The roots of $\text{p(x)=0, &, the zeroes of p(x) are, } - 1 , - 1 , - 2$.

#### Explanation:

Name the given poly. $p \left(x\right) = {x}^{3} + 4 {x}^{2} + 5 x + 2$.

We notice that,

"The sum of the co-effs. of odd-powered terms"=1+5=6, &,

$\text{The sum of the co-effs. of even-powered terms} = 4 + 2 = 6.$

This means that $x + 1$ is a factor of $p \left(x\right)$.
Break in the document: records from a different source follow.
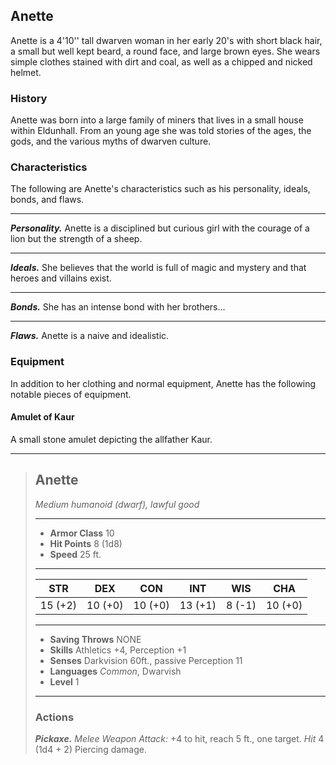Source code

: ## Anette
Anette is a 4'10'' tall dwarven woman in her early 20's with short black hair, a small but well kept beard, a round face, and large brown eyes. She wears simple clothes stained with dirt and coal, as well as a chipped and nicked helmet.

### History
Anette was born into a large family of miners that lives in a small house within Eldunhall. From an young age she was told stories of the ages, the gods, and the various myths of dwarven culture.


### Characteristics
The following are Anette's characteristics such as his personality, ideals, bonds, and flaws.
___
***Personality.***
Anette is a disciplined but curious girl with the courage of a lion but the strength of a sheep.

___
***Ideals.***
She believes that the world is full of magic and mystery and that heroes and villains exist.

___
***Bonds.***
She has an intense bond with her brothers...
___
***Flaws.***
Anette is a naive and idealistic.


### Equipment
In addition to her clothing and normal equipment, Anette has the following notable pieces of equipment.

#### Amulet of Kaur
A small stone amulet depicting the allfather Kaur.


___
> ## Anette
>*Medium humanoid (dwarf), lawful good*
> ___
> - **Armor Class** 10
> - **Hit Points** 8 (1d8)
> - **Speed** 25 ft.
>___
>|   STR   |   DEX   |   CON   |   INT   |   WIS   |   CHA   |
>|:-------:|:-------:|:-------:|:-------:|:-------:|:-------:|
>| 15 (+2) | 10 (+0) | 10 (+0) | 13 (+1) |  8 (-1) | 10 (+0) |
>___
> - **Saving Throws** NONE
> - **Skills** Athletics +4, Perception +1
> - **Senses** Darkvision 60ft., passive Perception 11
> - **Languages** *Common*, Dwarvish
> - **Level** 1
> ___
>
>
> ### Actions
> ***Pickaxe.*** *Melee Weapon Attack:* +4 to hit, reach 5 ft., one target. *Hit* 4 (1d4 + 2) Piercing damage. 
>

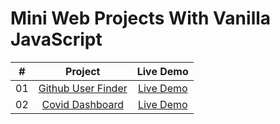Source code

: # Mini Web Projects With Vanilla JavaScript


|  #  |            Project             | Live Demo |
| :-: | :----------------------------: | :-------: |
| 01  |       [Github User Finder](https://github.com/iamchiki/github-user-finder) | [Live Demo](https://iamchiki.github.io/mini-projects/project-1)  |
| 02  |       [Covid Dashboard](https://github.com/iamchiki/covid-dashboard) | [Live Demo](https://iamchiki.github.io/mini-projects/project-2)  |
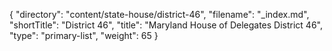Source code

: {
  "directory": "content/state-house/district-46",
  "filename": "_index.md",
  "shortTitle": "District 46",
  "title": "Maryland House of Delegates District 46",
  "type": "primary-list",
  "weight": 65
}
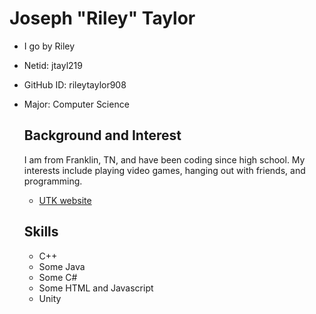 # **Joseph "Riley" Taylor**
* I go by Riley
* Netid: jtayl219
* GitHub ID: rileytaylor908
* Major: Computer Science

  ## Background and Interest
  I am from Franklin, TN, and have been coding since high school. My interests include playing video games, hanging out with friends, and programming.

  * [UTK website](https://www.utk.edu/)

  ## Skills
  * C++
  * Some Java
  * Some C#
  * Some HTML and Javascript
  * Unity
$\text{Now p(x)} = {x}^{3} + 4 {x}^{2} + 5 x + 2$,

$= \underline{{x}^{3} + {x}^{2}} + \underline{3 {x}^{2} + 3 x} + \underline{2 x + 2}$,

$= {x}^{2} \left(x + 1\right) + 3 x \left(x + 1\right) + 2 \left(x + 1\right)$,

$= \left(x + 1\right) \left({x}^{2} + 3 x + 2\right)$,

$= \left(x + 1\right) \left\{\underline{{x}^{2} + 2 x} + \underline{x + 1}\right\}$,

$= \left(x + 1\right) \left\{x \left(x + 1\right) + 1 \left(x + 1\right)\right\}$,

$= \left(x + 1\right) \left\{\left(x + 1\right) \left(x + 2\right)\right\}$,

$= {\left(x + 1\right)}^{2} \left(x + 2\right)$.

Clearly, the roots of $\text{p(x)=0, &, the zeroes of p(x) are, } - 1 , - 1 , - 2$.